## Data shown
== Segment start ==

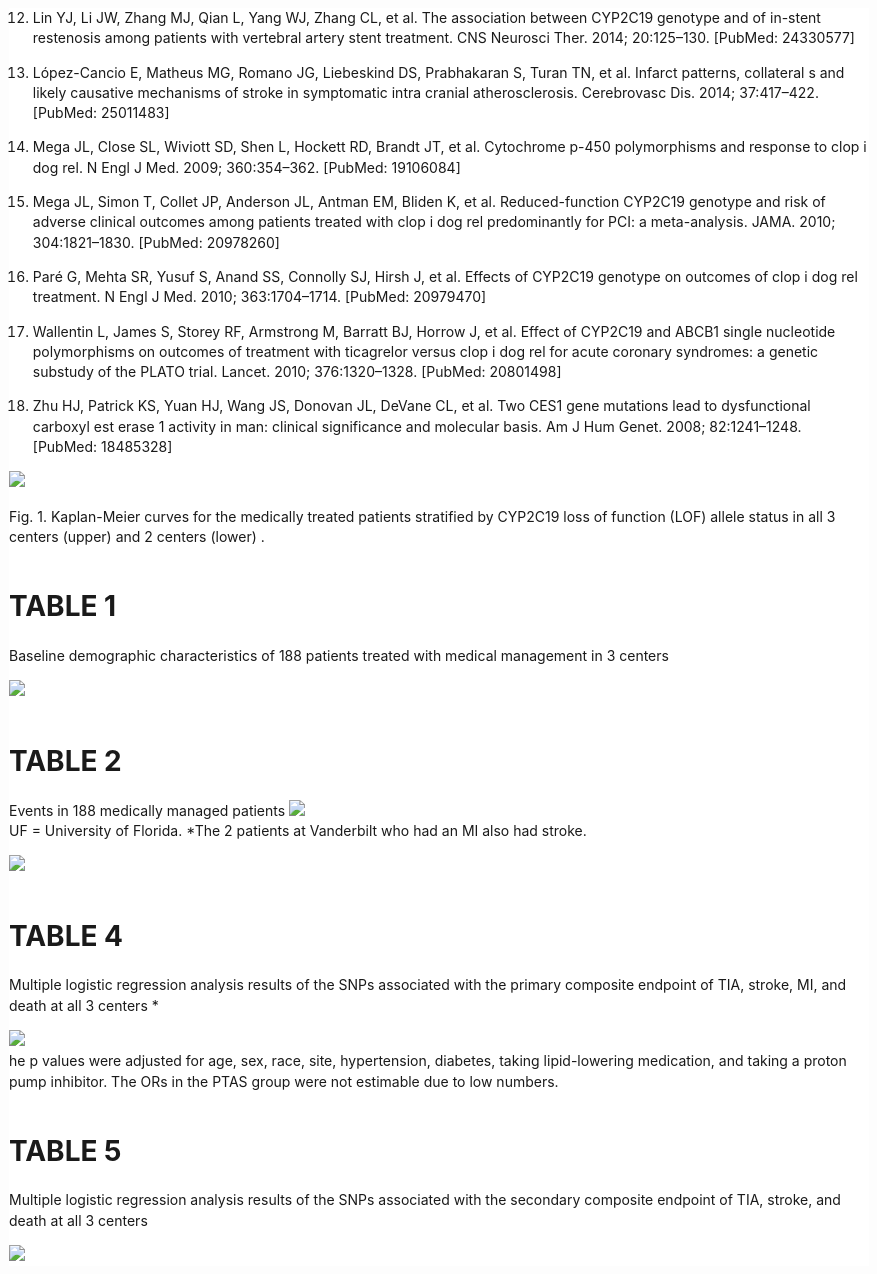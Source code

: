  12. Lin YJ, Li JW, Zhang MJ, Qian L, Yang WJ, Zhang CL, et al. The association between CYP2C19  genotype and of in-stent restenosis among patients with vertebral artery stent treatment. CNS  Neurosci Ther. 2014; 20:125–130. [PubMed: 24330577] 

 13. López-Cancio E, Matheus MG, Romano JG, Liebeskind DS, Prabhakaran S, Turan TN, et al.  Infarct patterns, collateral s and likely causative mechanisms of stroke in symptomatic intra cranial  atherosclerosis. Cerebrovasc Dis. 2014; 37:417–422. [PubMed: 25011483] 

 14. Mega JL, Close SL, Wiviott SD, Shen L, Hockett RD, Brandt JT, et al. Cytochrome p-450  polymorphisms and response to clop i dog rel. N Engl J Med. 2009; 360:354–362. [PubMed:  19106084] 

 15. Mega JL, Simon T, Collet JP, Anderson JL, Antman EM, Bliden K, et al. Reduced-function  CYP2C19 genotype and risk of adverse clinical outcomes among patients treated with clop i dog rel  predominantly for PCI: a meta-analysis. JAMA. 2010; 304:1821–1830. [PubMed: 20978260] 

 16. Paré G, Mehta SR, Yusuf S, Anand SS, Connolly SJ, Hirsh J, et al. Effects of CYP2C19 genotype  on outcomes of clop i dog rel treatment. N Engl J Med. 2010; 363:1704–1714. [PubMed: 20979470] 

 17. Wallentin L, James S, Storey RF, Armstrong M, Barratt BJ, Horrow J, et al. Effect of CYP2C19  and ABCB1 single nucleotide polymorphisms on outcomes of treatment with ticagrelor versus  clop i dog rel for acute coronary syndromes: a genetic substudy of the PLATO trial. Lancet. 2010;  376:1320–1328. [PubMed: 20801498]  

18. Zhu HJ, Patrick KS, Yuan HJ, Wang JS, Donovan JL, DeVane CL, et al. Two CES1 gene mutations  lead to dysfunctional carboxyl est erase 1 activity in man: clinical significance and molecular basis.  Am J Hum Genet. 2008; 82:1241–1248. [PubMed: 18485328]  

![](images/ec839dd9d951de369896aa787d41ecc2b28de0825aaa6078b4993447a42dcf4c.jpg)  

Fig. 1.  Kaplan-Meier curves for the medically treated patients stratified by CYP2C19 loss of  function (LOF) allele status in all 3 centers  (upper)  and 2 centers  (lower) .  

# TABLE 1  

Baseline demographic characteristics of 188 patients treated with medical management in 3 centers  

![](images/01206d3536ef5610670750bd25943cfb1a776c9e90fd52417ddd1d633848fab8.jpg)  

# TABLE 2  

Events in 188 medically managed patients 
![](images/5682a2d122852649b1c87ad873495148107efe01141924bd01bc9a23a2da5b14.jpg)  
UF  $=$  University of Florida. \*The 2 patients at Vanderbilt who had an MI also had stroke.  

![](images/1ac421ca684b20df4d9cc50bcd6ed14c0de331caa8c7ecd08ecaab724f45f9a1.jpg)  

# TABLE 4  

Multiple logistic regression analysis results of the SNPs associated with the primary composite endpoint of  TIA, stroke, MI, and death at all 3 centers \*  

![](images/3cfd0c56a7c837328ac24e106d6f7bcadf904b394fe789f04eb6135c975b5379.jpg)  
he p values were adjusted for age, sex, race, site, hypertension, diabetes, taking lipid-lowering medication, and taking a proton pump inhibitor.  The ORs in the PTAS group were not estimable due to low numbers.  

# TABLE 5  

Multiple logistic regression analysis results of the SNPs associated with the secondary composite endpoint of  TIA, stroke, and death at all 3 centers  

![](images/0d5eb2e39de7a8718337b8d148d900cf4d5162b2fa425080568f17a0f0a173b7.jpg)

== Segment end ==

## The problem
Beginning with the line containing "16. Paré G, Mehta" in the material above, copy every line exactly until you have copied the line containing "17. Wallentin L, James".

## Solution
 16. Paré G, Mehta SR, Yusuf S, Anand SS, Connolly SJ, Hirsh J, et al. Effects of CYP2C19 genotype  on outcomes of clop i dog rel treatment. N Engl J Med. 2010; 363:1704–1714. [PubMed: 20979470] 

 17. Wallentin L, James S, Storey RF, Armstrong M, Barratt BJ, Horrow J, et al. Effect of CYP2C19  and ABCB1 single nucleotide polymorphisms on outcomes of treatment with ticagrelor versus  clop i dog rel for acute coronary syndromes: a genetic substudy of the PLATO trial. Lancet. 2010;  376:1320–1328. [PubMed: 20801498]  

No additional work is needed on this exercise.